22. The emission device according to claim 21, the second electrode comprising a plurality of segments, one of the plurality of deformable portions of the first electrode corresponding to one of the plurality of segments of the second electrode.
23. A method of operating a liquid emission device comprising:
providing a structure defining a chamber volume adapted to receive a liquid and having a nozzle orifice through which a drop of received liquid can be emitted;
providing a member associated with the chamber volume defining structure, the member having a plurality of deformable portions, each of the plurality of individually deformable portions being operatively associated with the nozzle orifice; and
selectively actuating at least one of the plurality of deformable portions of the member such that the drop of received liquid is emitted through the nozzle orifice.
24. The method according to claim 23, further comprising:
providing an electrode, wherein selectively actuating at least one of the plurality of deformable portions of the member includes applying an electrostatic charge differential between the member and the electrode.
25. The member according to claim 23, further comprising:
providing an electrode having a plurality of individual segments, wherein selectively actuating at least one of the plurality of deformable portions of the member includes applying an electrostatic charge differential between the member and at least one of the plurality of individual segments of the electrode.
26. An emission device for ejecting a liquid drop comprising:
a structure defining a chamber volume adapted to receive a liquid and having a nozzle orifice through which a drop of received liquid can be emitted;
an actuator having:
a first electrode associated with the chamber volume defining structure, the first electrode having a plurality of deformable portions; and
a second electrode;
a controller adapted to selectively move at least one of the plurality of deformable portions; and
a fluid region located between the first electrode and the second electrode, wherein the second electrode includes paths connecting the fluid region to a fluid reservoir.
27. The emission device according to claim 26, wherein the fluid is air and the fluid reservoir is ambient atmosphere.
Description
FIELD OF THE INVENTION

The present invention relates generally to micro-electromechanical (MEM) drop-on-demand liquid emission devices such as, for example, ink-jet printers, and more particularly such devices which employ an electrostatic actuator for driving liquid from the device.

BACKGROUND OF THE INVENTION

Mechanical grating devices with electrostatic actuators are known for spatial light modulators.
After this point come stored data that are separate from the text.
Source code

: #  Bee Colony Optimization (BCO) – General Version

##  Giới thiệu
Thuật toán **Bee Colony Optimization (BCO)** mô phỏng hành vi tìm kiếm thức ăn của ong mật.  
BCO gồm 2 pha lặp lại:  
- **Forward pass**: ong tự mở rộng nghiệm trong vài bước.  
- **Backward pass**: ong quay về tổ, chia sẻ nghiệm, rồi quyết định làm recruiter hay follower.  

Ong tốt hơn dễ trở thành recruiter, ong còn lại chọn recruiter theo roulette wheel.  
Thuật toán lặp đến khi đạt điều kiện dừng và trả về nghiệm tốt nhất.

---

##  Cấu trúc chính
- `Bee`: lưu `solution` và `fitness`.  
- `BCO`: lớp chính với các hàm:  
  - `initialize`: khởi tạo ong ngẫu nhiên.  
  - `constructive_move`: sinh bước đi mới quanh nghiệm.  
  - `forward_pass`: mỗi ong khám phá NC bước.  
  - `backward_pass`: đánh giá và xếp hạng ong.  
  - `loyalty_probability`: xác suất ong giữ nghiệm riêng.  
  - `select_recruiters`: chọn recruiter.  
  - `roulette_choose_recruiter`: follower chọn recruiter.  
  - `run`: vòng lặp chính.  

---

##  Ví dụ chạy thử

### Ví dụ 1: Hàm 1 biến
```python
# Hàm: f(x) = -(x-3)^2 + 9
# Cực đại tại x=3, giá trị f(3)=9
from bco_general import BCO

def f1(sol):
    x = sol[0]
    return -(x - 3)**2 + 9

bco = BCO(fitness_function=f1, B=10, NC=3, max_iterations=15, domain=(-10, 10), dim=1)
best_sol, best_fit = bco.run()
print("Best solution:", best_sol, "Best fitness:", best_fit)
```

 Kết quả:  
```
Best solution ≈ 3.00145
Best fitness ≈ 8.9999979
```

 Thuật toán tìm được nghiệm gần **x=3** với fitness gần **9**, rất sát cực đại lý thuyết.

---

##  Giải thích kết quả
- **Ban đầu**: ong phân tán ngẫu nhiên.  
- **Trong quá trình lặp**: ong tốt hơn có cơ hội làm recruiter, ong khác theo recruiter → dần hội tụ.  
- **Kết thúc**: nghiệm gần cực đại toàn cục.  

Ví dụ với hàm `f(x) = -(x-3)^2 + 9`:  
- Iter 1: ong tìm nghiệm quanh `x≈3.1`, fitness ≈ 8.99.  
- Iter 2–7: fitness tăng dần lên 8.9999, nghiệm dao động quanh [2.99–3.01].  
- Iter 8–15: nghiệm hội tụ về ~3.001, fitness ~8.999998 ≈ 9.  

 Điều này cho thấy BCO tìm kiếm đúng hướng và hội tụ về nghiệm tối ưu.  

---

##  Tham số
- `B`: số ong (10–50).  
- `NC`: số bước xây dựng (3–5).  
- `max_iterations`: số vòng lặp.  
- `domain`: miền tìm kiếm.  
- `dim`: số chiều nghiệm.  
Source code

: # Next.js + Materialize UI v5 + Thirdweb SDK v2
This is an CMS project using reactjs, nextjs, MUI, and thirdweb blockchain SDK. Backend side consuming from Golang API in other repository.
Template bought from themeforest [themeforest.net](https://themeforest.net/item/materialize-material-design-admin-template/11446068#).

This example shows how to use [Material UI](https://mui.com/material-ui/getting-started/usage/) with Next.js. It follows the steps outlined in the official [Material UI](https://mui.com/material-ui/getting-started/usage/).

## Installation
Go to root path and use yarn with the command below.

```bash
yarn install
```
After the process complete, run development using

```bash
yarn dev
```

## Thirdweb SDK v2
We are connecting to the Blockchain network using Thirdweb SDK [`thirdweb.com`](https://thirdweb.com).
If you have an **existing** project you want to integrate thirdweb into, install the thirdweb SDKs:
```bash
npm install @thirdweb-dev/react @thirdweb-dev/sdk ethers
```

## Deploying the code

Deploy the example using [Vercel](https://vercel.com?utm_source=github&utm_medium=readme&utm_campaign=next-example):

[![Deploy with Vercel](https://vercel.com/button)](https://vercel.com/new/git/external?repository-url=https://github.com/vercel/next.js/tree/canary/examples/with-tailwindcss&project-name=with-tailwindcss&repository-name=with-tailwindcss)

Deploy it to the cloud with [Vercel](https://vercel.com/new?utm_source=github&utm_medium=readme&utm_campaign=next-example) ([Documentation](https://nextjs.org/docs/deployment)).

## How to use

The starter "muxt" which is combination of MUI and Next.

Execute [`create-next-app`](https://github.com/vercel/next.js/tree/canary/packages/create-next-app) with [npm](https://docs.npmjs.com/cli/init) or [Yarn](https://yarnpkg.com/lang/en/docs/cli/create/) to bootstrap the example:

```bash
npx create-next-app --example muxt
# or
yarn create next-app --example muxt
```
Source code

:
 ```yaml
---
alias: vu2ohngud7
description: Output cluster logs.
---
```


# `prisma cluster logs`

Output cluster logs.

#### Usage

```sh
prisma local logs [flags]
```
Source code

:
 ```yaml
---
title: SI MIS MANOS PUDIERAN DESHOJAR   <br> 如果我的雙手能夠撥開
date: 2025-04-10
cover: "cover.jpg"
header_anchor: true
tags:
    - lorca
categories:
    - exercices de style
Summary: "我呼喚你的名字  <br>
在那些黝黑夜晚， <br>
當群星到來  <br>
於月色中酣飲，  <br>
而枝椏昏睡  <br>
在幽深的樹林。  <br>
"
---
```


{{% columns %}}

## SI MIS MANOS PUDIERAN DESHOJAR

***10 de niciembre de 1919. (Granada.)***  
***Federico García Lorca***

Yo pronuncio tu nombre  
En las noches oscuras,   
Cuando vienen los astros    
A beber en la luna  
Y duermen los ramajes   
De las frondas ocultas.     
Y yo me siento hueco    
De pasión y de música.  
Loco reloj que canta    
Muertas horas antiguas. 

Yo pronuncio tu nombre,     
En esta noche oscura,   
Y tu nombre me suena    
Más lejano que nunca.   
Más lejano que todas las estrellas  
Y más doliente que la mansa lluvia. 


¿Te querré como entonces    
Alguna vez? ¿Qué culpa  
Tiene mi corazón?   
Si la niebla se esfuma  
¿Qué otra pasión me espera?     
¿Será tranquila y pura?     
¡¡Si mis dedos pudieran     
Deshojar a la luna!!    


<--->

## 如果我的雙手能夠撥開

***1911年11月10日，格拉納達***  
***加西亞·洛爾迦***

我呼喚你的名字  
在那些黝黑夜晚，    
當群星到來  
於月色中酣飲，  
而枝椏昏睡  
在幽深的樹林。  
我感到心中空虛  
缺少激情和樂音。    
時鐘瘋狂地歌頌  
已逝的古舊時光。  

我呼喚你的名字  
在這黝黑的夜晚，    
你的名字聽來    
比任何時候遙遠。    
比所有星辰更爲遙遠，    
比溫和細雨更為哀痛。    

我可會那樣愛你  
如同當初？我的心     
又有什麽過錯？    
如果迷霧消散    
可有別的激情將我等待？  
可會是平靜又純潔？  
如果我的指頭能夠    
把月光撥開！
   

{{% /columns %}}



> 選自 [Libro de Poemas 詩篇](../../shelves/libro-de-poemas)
U.S. Pat. No. 6,307,663, which issued to Kowarz on Oct. 23, 2001, discloses a mechanical grating device for modulating an incident beam of light by diffraction. The grating device includes an elongated element having a light reflective surface. The elongated element is positioned over a substrate and is supported by a pair of end supports. At least one intermediate support is positioned between the end supports. The device also includes a means for applying a force (for example, an electrostatic force) to the elongated element to cause the element to deform between first and second operating states. U.S. Patent Application Publication No. US 2001/0024325 A1, which published in the names of Kowarz et al. on Sep. 27, 2001, discloses a method of manufacturing a mechanical conformal grating device.

Drop-on-demand liquid emission devices with electrostatic actuators are also known for ink printing systems. U.S. Pat. No. 5,644,341 and U.S. Pat. No. 5,668,579, which issued to Fujii et al. on Jul. 1, 1997 and Sep. 16, 1997, respectively, disclose such devices having electrostatic actuators composed of a single diaphragm and opposed electrode. The diaphragm is distorted by application of a first voltage to the electrode. Relaxation of the diaphragm expels an ink droplet from the device. Other devices that operate on the principle of electrostatic attraction are disclosed in U.S. Pat. No. 5,739,831, U.S. Pat. No. 6,127,198, and U.S. Pat. No. 6,318,841; and in U.S. Publication No. 2001/0023523.

U.S. Pat. No. 6,345,884, teaches a device having an electrostatically deformable membrane with an ink refill hole in the membrane. An electric field applied across the ink deflects the membrane and expels an ink drop.

IEEE Conference Proceeding “MEMS 1998,” held Jan. 25-29, 2002 in Heidelberg, Germany, entitled “A Low Power, Small, Electrostatically-Driven Commercial Inkjet Head” by S. Darmisuki, et al., discloses a head made by anodically bonding three substrates, two of glass and one of silicon, to form an ink ejector. Drops from an ink cavity are expelled through an orifice in the top glass plate when a membrane formed in the silicon substrate is first pulled down to contact a conductor on the lower glass plate and subsequently released. There is no electric field in the ink. The device occupies a large area and is expensive to manufacture.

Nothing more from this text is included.